RECORDED DATA:
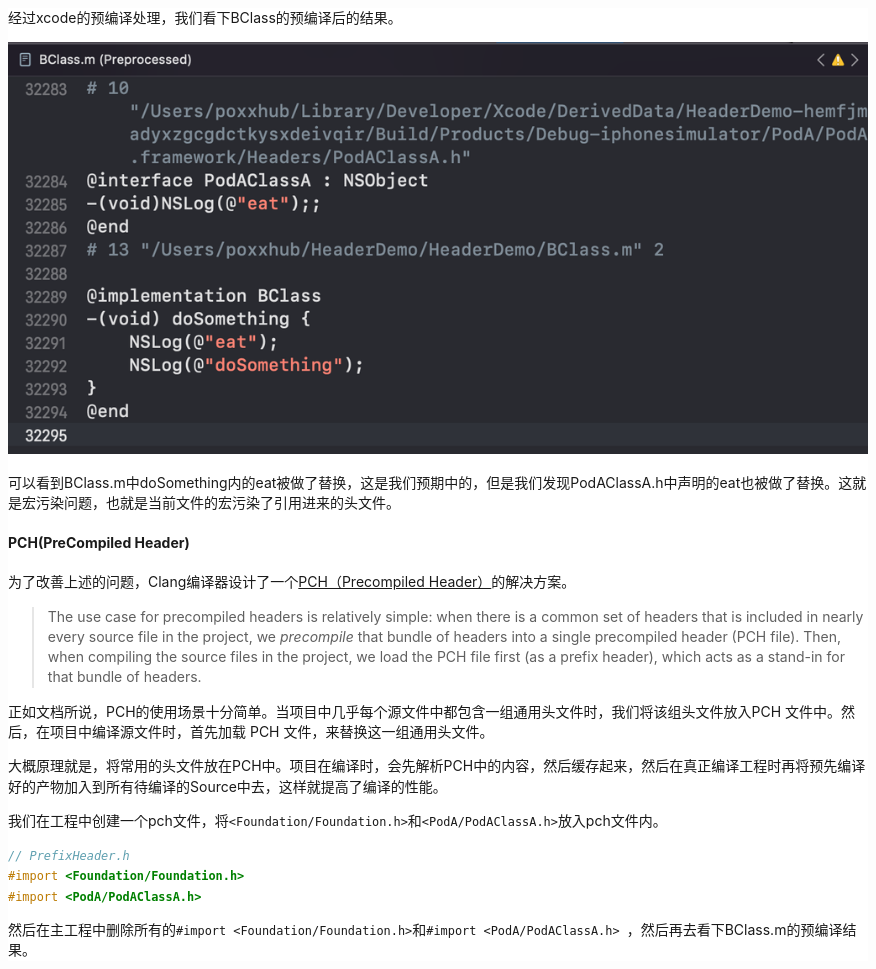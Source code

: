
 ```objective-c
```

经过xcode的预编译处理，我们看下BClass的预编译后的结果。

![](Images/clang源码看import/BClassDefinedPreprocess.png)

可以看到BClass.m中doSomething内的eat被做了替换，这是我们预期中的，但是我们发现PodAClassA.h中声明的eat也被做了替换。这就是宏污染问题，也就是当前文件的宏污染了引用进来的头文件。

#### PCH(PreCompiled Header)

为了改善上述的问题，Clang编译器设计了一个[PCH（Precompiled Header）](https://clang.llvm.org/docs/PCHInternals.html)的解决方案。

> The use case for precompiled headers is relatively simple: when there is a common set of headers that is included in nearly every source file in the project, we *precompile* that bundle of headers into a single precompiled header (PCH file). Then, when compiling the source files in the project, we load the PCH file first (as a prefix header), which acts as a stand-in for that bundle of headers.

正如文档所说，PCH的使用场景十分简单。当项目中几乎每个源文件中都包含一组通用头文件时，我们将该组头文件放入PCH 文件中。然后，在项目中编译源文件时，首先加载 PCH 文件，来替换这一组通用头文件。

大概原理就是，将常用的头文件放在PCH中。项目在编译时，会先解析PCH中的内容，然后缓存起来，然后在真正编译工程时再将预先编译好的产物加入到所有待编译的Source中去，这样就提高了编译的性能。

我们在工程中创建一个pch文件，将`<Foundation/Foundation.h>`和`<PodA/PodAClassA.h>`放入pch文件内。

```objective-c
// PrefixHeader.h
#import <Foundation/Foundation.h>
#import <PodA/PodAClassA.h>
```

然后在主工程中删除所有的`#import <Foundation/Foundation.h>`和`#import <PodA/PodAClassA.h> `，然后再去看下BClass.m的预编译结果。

* * *

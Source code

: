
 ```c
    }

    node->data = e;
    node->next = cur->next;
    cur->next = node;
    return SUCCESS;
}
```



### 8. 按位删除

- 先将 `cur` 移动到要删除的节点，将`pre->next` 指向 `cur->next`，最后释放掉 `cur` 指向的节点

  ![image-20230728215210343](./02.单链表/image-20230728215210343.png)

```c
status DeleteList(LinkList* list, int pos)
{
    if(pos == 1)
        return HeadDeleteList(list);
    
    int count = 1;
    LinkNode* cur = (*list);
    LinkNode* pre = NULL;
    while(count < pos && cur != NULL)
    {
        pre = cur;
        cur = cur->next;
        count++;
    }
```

PROBLEM REQUIREMENTS: In the listing above, locate the line with "可以看到BClass.m中d" and the line with "bundle of headers.", then extract exactly those lines and every line between them, and nothing more.

EXPECTED ANSWER:
可以看到BClass.m中doSomething内的eat被做了替换，这是我们预期中的，但是我们发现PodAClassA.h中声明的eat也被做了替换。这就是宏污染问题，也就是当前文件的宏污染了引用进来的头文件。

#### PCH(PreCompiled Header)

为了改善上述的问题，Clang编译器设计了一个[PCH（Precompiled Header）](https://clang.llvm.org/docs/PCHInternals.html)的解决方案。

> The use case for precompiled headers is relatively simple: when there is a common set of headers that is included in nearly every source file in the project, we *precompile* that bundle of headers into a single precompiled header (PCH file). Then, when compiling the source files in the project, we load the PCH file first (as a prefix header), which acts as a stand-in for that bundle of headers.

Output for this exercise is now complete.